■ **Aim of the task**
Of all the entries below, retype only the lines from the one with "There are four" through the one with "harvests of that crop.", exactly as they appear.
►
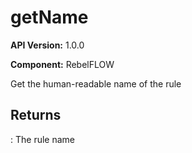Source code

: # getName

**API Version:** 1.0.0

**Component:** RebelFLOW

Get the human-readable name of the rule

## Returns

: The rule name

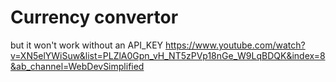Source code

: # Currency convertor
but it won't work without an API_KEY
https://www.youtube.com/watch?v=XN5elYWiSuw&list=PLZlA0Gpn_vH_NT5zPVp18nGe_W9LqBDQK&index=8&ab_channel=WebDevSimplified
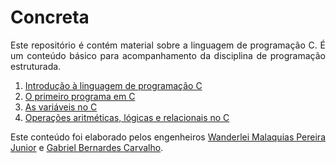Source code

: <h1>Concreta</h1>

<p align="justify">Este repositório é contém material sobre a linguagem de programação C. É um conteúdo básico para acompanhamento da disciplina de programação estruturada.</p>

<ol>
  <li><a href="https://wmpjrufg.github.io/PROGRAMACAO-ESTRUTURADA-EM-C/CAP 1-1.html" target="_blank">Introdução à linguagem de programação C</a></li>
  <li><a href="https://wmpjrufg.github.io/PROGRAMACAO-ESTRUTURADA-EM-C/CAP 1-2.html" target="_blank">O primeiro programa em C</a></li>
  <li><a href="https://wmpjrufg.github.io/PROGRAMACAO-ESTRUTURADA-EM-C/CAP 1-3.html" target="_blank">As variáveis no C</a></li>
  <li><a href="https://wmpjrufg.github.io/PROGRAMACAO-ESTRUTURADA-EM-C/CAP 1-4.html" target="_blank">Operações aritméticas, lógicas e relacionais no C</a></li>
</ol>

<p align="justify">Este conteúdo foi elaborado pelos engenheiros <a href="http://lattes.cnpq.br/2268506213083114" target="_blank">Wanderlei Malaquias Pereira Junior</a> e <a href="http://lattes.cnpq.br/3425218766628116" target="_blank">Gabriel Bernardes Carvalho</a>.</p>
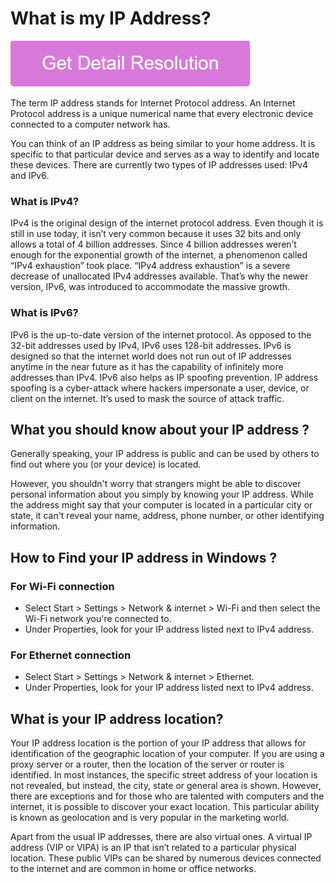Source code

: # What is my IP Address?

[![What is my IP Address?](gett-stateed.png)](https://github.com/techs0lutions/what.is.my.ip.address/)

The term IP address stands for Internet Protocol address. An Internet Protocol address is a unique numerical name that every electronic device connected to a computer network has.

You can think of an IP address as being similar to your home address. It is specific to that particular device and serves as a way to identify and locate these devices. There are currently two types of IP addresses used: IPv4 and IPv6.

### What is IPv4?

IPv4 is the original design of the internet protocol address. Even though it is still in use today, it isn’t very common because it uses 32 bits and only allows a total of 4 billion addresses. Since 4 billion addresses weren’t enough for the exponential growth of the internet, a phenomenon called “IPv4 exhaustion” took place. “IPv4 address exhaustion” is a severe decrease of unallocated IPv4 addresses available. That’s why the newer version, IPv6, was introduced to accommodate the massive growth.

### What is IPv6?

IPv6 is the up-to-date version of the internet protocol. As opposed to the 32-bit addresses used by IPv4, IPv6 uses 128-bit addresses. IPv6 is designed so that the internet world does not run out of IP addresses anytime in the near future as it has the capability of infinitely more addresses than IPv4. IPv6 also helps as IP spoofing prevention. IP address spoofing is a cyber-attack where hackers impersonate a user, device, or client on the internet. It’s used to mask the source of attack traffic.

## What you should know about your IP address ?

Generally speaking, your IP address is public and can be used by others to find out where you (or your device) is located.

However, you shouldn't worry that strangers might be able to discover personal information about you simply by knowing your IP address. While the address might say that your computer is located in a particular city or state, it can't reveal your name, address, phone number, or other identifying information.

## How to Find your IP address in Windows ?

### For Wi-Fi connection

* Select Start > Settings > Network & internet > Wi-Fi and then select the Wi-Fi network you're connected to.
* Under Properties, look for your IP address listed next to IPv4 address.

### For Ethernet connection

* Select Start > Settings > Network & internet > Ethernet.
* Under Properties, look for your IP address listed next to IPv4 address.

## What is your IP address location?

Your IP address location is the portion of your IP address that allows for identification of the geographic location of your computer. If you are using a proxy server or a router, then the location of the server or router is identified. In most instances, the specific street address of your location is not revealed, but instead, the city, state or general area is shown. However, there are exceptions and for those who are talented with computers and the internet, it is possible to discover your exact location. This particular ability is known as geolocation and is very popular in the marketing world.

Apart from the usual IP addresses, there are also virtual ones. A virtual IP address (VIP or VIPA) is an IP that isn’t related to a particular physical location. These public VIPs can be shared by numerous devices connected to the internet and are common in home or office networks.
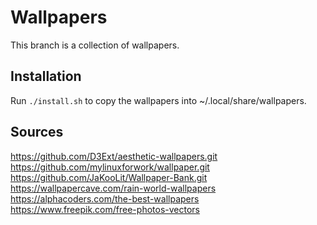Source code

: # Wallpapers
This branch is a collection of wallpapers.

## Installation
Run `./install.sh` to copy the wallpapers into ~/.local/share/wallpapers.

## Sources
https://github.com/D3Ext/aesthetic-wallpapers.git
https://github.com/mylinuxforwork/wallpaper.git
https://github.com/JaKooLit/Wallpaper-Bank.git
https://wallpapercave.com/rain-world-wallpapers
https://alphacoders.com/the-best-wallpapers
https://www.freepik.com/free-photos-vectors
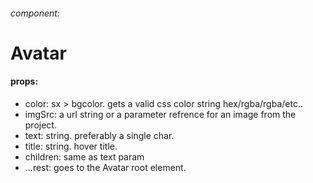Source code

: ###### component:
# Avatar

#### props:
- color: sx > bgcolor. gets a valid css color string hex/rgba/rgba/etc..
- imgSrc: a url string or a parameter refrence for an image from the project.
- text: string. preferably a single char.
- title: string. hover title.
- children: same as text param
- ...rest: goes to the Avatar root element.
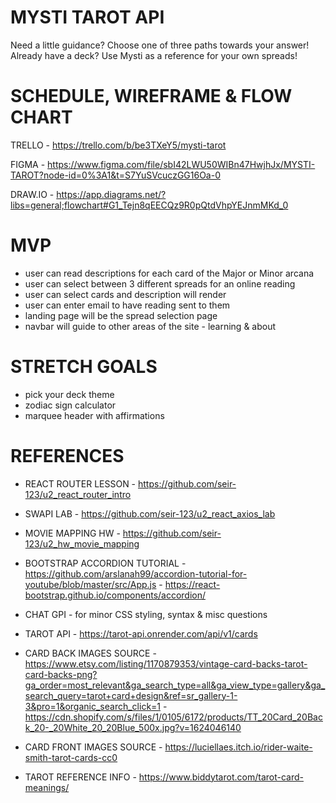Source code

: # MYSTI TAROT API
Need a little guidance? Choose one of three paths towards your answer!
Already have a deck? Use Mysti as a reference for your own spreads!


# SCHEDULE, WIREFRAME & FLOW CHART

TRELLO - https://trello.com/b/be3TXeY5/mysti-tarot

FIGMA - https://www.figma.com/file/sbI42LWU50WIBn47HwjhJx/MYSTI-TAROT?node-id=0%3A1&t=S7YuSVcuczGG16Oa-0

DRAW.IO - https://app.diagrams.net/?libs=general;flowchart#G1_Tejn8qEECQz9R0pQtdVhpYEJnmMKd_0


# MVP
- user can read descriptions for each card of the Major or Minor arcana
- user can select between 3 different spreads for an online reading
- user can select cards and description will render 
- user can enter email to have reading sent to them
- landing page will be the spread selection page
- navbar will guide to other areas of the site - learning & about


# STRETCH GOALS
- pick your deck theme
- zodiac sign calculator
- marquee header with affirmations 


# REFERENCES
- REACT ROUTER LESSON - https://github.com/seir-123/u2_react_router_intro
- SWAPI LAB - https://github.com/seir-123/u2_react_axios_lab
- MOVIE MAPPING HW - https://github.com/seir-123/u2_hw_movie_mapping
- BOOTSTRAP ACCORDION TUTORIAL - https://github.com/arslanah99/accordion-tutorial-for-youtube/blob/master/src/App.js
                               - https://react-bootstrap.github.io/components/accordion/
- CHAT GPI - for minor CSS styling, syntax & misc questions

- TAROT API - https://tarot-api.onrender.com/api/v1/cards
- CARD BACK IMAGES SOURCE - https://www.etsy.com/listing/1170879353/vintage-card-backs-tarot-card-backs-png?ga_order=most_relevant&ga_search_type=all&ga_view_type=gallery&ga_search_query=tarot+card+design&ref=sr_gallery-1-3&pro=1&organic_search_click=1
                          - https://cdn.shopify.com/s/files/1/0105/6172/products/TT_20Card_20Back_20-_20White_20_20Blue_500x.jpg?v=1624046140
- CARD FRONT IMAGES SOURCE - https://luciellaes.itch.io/rider-waite-smith-tarot-cards-cc0
- TAROT REFERENCE INFO - https://www.biddytarot.com/tarot-card-meanings/




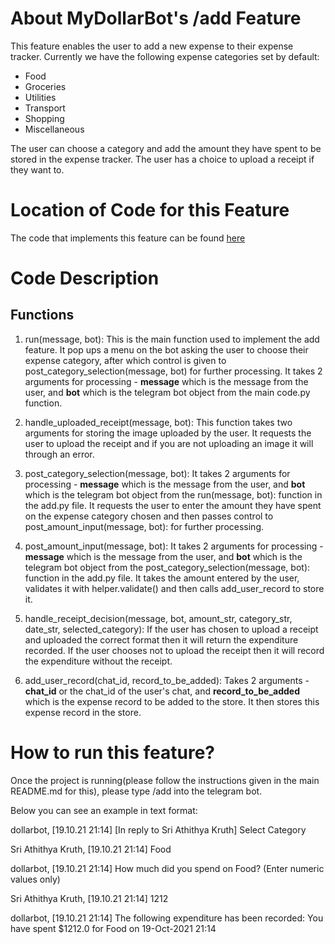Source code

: # About MyDollarBot's /add Feature
This feature enables the user to add a new expense to their expense tracker.
Currently we have the following expense categories set by default:

- Food
- Groceries
- Utilities
- Transport
- Shopping
- Miscellaneous

The user can choose a category and add the amount they have spent to be stored in the expense tracker.
The user has a choice to upload a receipt if they want to.

# Location of Code for this Feature
The code that implements this feature can be found [here](https://github.com/sak007/MyDollarBot-BOTGo/blob/main/code/add.py)

# Code Description
## Functions

1. run(message, bot):
This is the main function used to implement the add feature. It pop ups a menu on the bot asking the user to choose their expense category, after which control is given to post_category_selection(message, bot) for further processing. It takes 2 arguments for processing - **message** which is the message from the user, and **bot** which is the telegram bot object from the main code.py function.

2. handle_uploaded_receipt(message, bot):
This function takes two arguments for storing the image uploaded by the user. It requests the user to upload the receipt and if you are not uploading an image it will through an error.

3. post_category_selection(message, bot):
 It takes 2 arguments for processing - **message** which is the message from the user, and **bot** which is the telegram bot object from the run(message, bot): function in the add.py file. It requests the user to enter the amount they have spent on the expense category chosen and then passes control to post_amount_input(message, bot): for further processing.

4. post_amount_input(message, bot):
 It takes 2 arguments for processing - **message** which is the message from the user, and **bot** which is the telegram bot object from the post_category_selection(message, bot): function in the add.py file. It takes the amount entered by the user, validates it with helper.validate() and then calls add_user_record to store it.

5. handle_receipt_decision(message, bot, amount_str, category_str, date_str, selected_category):
If the user has chosen to upload a receipt and uploaded the correct format then it will return the expenditure recorded. If the user chooses not to upload the receipt then it will record the expenditure without the receipt.

6. add_user_record(chat_id, record_to_be_added):
 Takes 2 arguments - **chat_id** or the chat_id of the user's chat, and **record_to_be_added** which is the expense record to be added to the store. It then stores this expense record in the store.

# How to run this feature?
Once the project is running(please follow the instructions given in the main README.md for this), please type /add into the telegram bot.

Below you can see an example in text format:

dollarbot, [19.10.21 21:14]
[In reply to Sri Athithya Kruth]
Select Category

Sri Athithya Kruth, [19.10.21 21:14]
Food

dollarbot, [19.10.21 21:14]
How much did you spend on Food?
(Enter numeric values only)

Sri Athithya Kruth, [19.10.21 21:14]
1212

dollarbot, [19.10.21 21:14]
The following expenditure has been recorded: You have spent $1212.0 for Food on 19-Oct-2021 21:14
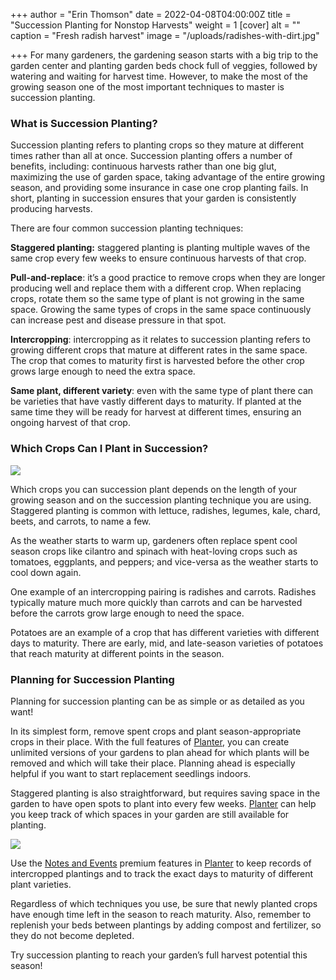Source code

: +++
author = "Erin Thomson"
date = 2022-04-08T04:00:00Z
title = "Succession Planting for Nonstop Harvests"
weight = 1
[cover]
alt = ""
caption = "Fresh radish harvest"
image = "/uploads/radishes-with-dirt.jpg"

+++
For many gardeners, the gardening season starts with a big trip to the garden center and planting garden beds chock full of veggies, followed by watering and waiting for harvest time. However, to make the most of the growing season one of the most important techniques to master is succession planting.

### What is Succession Planting?

Succession planting refers to planting crops so they mature at different times rather than all at once. Succession planting offers a number of benefits, including: continuous harvests rather than one big glut, maximizing the use of garden space, taking advantage of the entire growing season, and providing some insurance in case one crop planting fails. In short, planting in succession ensures that your garden is consistently producing harvests.

There are four common succession planting techniques:

**Staggered planting:** staggered planting is planting multiple waves of the same crop every few weeks to ensure continuous harvests of that crop.

**Pull-and-replace**: it’s a good practice to remove crops when they are longer producing well and replace them with a different crop. When replacing crops, rotate them so the same type of plant is not growing in the same space. Growing the same types of crops in the same space continuously can increase pest and disease pressure in that spot.

**Intercropping**: intercropping as it relates to succession planting refers to growing different crops that mature at different rates in the same space. The crop that comes to maturity first is harvested before the other crop grows large enough to need the extra space.

**Same plant, different variety**: even with the same type of plant there can be varieties that have vastly different days to maturity. If planted at the same time they will be ready for harvest at different times, ensuring an ongoing harvest of that crop.

### Which Crops Can I Plant in Succession?

![](/uploads/carrots-with-dirt.jpg)

Which crops you can succession plant depends on the length of your growing season and on the succession planting technique you are using. Staggered planting is common with lettuce, radishes, legumes, kale, chard, beets, and carrots, to name a few.

As the weather starts to warm up, gardeners often replace spent cool season crops like cilantro and spinach with heat-loving crops such as tomatoes, eggplants, and peppers; and vice-versa as the weather starts to cool down again.

One example of an intercropping pairing is radishes and carrots. Radishes typically mature much more quickly than carrots and can be harvested before the carrots grow large enough to need the space.

Potatoes are an example of a crop that has different varieties with different days to maturity. There are early, mid, and late-season varieties of potatoes that reach maturity at different points in the season.

### Planning for Succession Planting

Planning for succession planting can be as simple or as detailed as you want!

In its simplest form, remove spent crops and plant season-appropriate crops in their place. With the full features of [Planter](https://planter.garden/), you can create unlimited versions of your gardens to plan ahead for which plants will be removed and which will take their place. Planning ahead is especially helpful if you want to start replacement seedlings indoors.

Staggered planting is also straightforward, but requires saving space in the garden to have open spots to plant into every few weeks. [Planter](https://planter.garden/) can help you keep track of which spaces in your garden are still available for planting.

![](/uploads/screenshot-planting-space.jpg)

Use the [Notes and Events](https://info.planter.garden/premium) premium features in [Planter](https://planter.garden/) to keep records of intercropped plantings and to track the exact days to maturity of different plant varieties.

Regardless of which techniques you use, be sure that newly planted crops have enough time left in the season to reach maturity. Also, remember to replenish your beds between plantings by adding compost and fertilizer, so they do not become depleted.

Try succession planting to reach your garden’s full harvest potential this season!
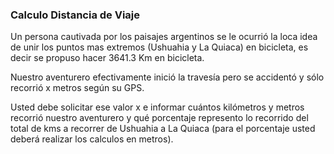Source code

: ### Calculo Distancia de Viaje

Un persona cautivada por los paisajes argentinos se le ocurrió la loca idea de unir los puntos mas extremos (Ushuahia y La Quiaca) en bicicleta, es decir se propuso hacer 3641.3 Km en bicicleta.

Nuestro aventurero efectivamente inició la travesía pero se accidentó y sólo recorrió x metros según su GPS. 

Usted debe solicitar ese valor x e informar cuántos kilómetros y metros recorrió nuestro aventurero y qué porcentaje represento lo recorrido del total de kms a recorrer de Ushuahia a La Quiaca (para el porcentaje usted deberá realizar los calculos en metros).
◄
■ **Finished task**
There are four common succession planting techniques:

**Staggered planting:** staggered planting is planting multiple waves of the same crop every few weeks to ensure continuous harvests of that crop.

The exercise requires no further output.